Если бы Бог непосредственно промышлял о человеке, то чрез сие человек повергнулся бы в праздность, и будучи в праздности и удовольствии позабыл бы Бога».
(М. М. Сперанский. Запись в конце календаря. 1787 год.)Страна, узнав о чрезвычайном происшествии в ночь с 17 на 18 марта, должна была на мгновение застыть в немой сцене, а придя в себя, заговорить быстрым шепотом. Обвальному распространению слухов способствовало все.
Прежде всего: формального обвинения Сперанскому не предъявили. Даже частному приставу, который сопровождал ссыльного в Нижний, не выдали на руки никаких бумаг. Затем, единственное официальное повеление — да и то сделанное лишь в конце 1812 года — будет гласить: Сперанского в список высшим гражданским чинам не включать, «поелику он ни при должностях не находится, ни при герольдии не состоит». А где находится, при чем состоит — не узнает никто. Наконец, немыслимая спешка, брутальная лихорадка, сопровождавшие высылку Сперанского, как бы выдавали нервный трепет монарха, обнаружившего в своем доме нечто ужасное, нечто такое… что невозможно даже выговорить вслух. Намек на измену был прозрачен, но измена подразумевалась не конкретная (шпионаж, вредительство, покушение…), а всеобщая. Измена всему и во всем. Сперанский как воплощенное предательство, изверг рода человеческого. Кому бы пришло в голову после этого спрашивать о предвоенных неудачах, вспоминать о провалах? Все, что было плохого, — было по причине Сперанского; все, что будет хорошего, — будет по причине государя.
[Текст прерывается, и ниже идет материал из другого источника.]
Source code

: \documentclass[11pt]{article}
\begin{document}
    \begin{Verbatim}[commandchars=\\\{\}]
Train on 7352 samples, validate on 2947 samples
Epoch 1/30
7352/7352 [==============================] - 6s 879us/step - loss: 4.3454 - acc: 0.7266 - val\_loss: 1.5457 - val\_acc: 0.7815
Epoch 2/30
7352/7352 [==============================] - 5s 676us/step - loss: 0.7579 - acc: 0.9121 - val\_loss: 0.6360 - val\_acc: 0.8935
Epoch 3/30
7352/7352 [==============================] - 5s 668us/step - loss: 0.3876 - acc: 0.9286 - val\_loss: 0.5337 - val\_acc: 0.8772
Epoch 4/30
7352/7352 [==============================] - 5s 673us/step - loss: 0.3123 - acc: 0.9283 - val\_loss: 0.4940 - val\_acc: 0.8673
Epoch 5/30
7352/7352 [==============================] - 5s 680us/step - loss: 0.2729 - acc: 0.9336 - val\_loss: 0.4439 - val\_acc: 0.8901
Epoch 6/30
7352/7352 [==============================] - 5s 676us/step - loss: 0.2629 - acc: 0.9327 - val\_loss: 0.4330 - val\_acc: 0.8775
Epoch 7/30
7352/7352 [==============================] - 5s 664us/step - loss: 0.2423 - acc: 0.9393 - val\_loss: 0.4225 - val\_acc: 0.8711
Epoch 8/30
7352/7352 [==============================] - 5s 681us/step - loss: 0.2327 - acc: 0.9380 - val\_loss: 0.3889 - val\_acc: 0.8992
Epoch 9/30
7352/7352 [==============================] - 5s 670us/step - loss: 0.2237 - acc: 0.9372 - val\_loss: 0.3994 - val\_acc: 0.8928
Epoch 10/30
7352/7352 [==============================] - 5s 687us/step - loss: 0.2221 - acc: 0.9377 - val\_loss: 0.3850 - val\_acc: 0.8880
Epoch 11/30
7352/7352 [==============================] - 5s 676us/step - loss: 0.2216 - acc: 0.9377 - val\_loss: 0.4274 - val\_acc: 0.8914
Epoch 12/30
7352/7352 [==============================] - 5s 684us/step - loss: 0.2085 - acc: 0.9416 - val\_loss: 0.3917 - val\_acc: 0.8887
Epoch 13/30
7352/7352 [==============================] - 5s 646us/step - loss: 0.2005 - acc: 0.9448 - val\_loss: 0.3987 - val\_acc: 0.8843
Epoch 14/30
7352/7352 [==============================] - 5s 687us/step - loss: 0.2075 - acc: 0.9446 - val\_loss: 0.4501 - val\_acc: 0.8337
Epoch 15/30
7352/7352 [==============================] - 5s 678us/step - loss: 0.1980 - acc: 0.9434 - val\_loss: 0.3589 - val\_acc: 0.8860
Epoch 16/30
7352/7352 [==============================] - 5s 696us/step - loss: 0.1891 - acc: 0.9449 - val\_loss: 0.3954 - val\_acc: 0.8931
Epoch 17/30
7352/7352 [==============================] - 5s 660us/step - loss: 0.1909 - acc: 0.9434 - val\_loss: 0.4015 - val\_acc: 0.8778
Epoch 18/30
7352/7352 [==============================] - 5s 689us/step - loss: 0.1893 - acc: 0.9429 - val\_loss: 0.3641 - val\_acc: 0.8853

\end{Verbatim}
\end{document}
Такова дворцовая логика конца XVIII века, действующая в календарных пределах века XIX; так старое придворное сознание решает новую для себя проблему общественного мнения; на такие двусмысленные действия толкает она властителя, для которого чужая честь и чужое достоинство суть разменные монеты в торговле со слепой и непонятной, но тем более грозной силой общенародия…
Но как в таком случае понимать фразу, уже в понедельник утром обращенную царем к князю Голицыну: «Если бы у тебя отсекли руку, ты, верно, кричал бы и жаловался, что тебе больно: у меня в прошлую ночь отняли Сперанского, а он был моею правою рукой»? И, отерев слезы, государь продолжил: «Ты разберешь… бумаги Михайла Михайловича… но в них ничего не найдется: он не изменник».[148]
Ясно, что жалоба эта адресована через голову эпохи — историкам грядущих поколений. Напротив, современникам, а не потомкам, предназначалось грозное обещание расстрелять изменника, ранее высказанное дерптскому профессору Парроту[149] — и милостивое согласие не делать этого в ответ на слезное письмо профессора. Тут нет противоречия, все очень логично. Сограждан следовало прежде всего заинтриговать, озадачить таинственностью; читателям же будущего царского жизнеописания следовало разъяснить, что он не просто предал Сперанского, но отправил в изгнание часть самого себя — прежнего; отторг от себя то, что было отторгнуто в нем российской действительностью… И эта раздвоенность государя, обреченного вести диалог сразу и с настоящим, и с будущим, свидетельствует о многом.
Любой политик, любой человек, совершая явную пакость, хочет представить ее скрытой доблестью. Но не высшей государственной необходимостью, не личным высокомонаршим гневом, тем более не расстановкой сил при дворе объясняет Александр Павлович россиянам будущих времен совершенное им человеческое жертвоприношение. А трагической обязанностью современного государя прислушиваться к голосу нации, уважать ее обезличенную волю. Не я казнил, но: у меня отняли. Все еще поступая по старым правилам, властитель вынужден уже приписывать своим поступкам совершенно новый смысл. Не вполне понимая пока, что происходит, своим шестым монархическим чувством он предугадывает: война рассечет периоды новейшей русской истории, и то, что до нее казалось само собой разумеющимся, после предстанет сомнительным и чуждым. Без выборов и конституций, без хорошо срежиссированных либеральных восторгов, без чепчиков в воздухе, без павловских попыток стать неврастеническим народным царем — она разрушит социальные перегородки, соединит правящих и управляемых величием общего российского дела. А значит, отбросит в прошлое обветшалое кабинетное правление и откроет новое политическое столетие, эпоху принародной политики. Или не откроет. Но тогда последствия будут ужасны.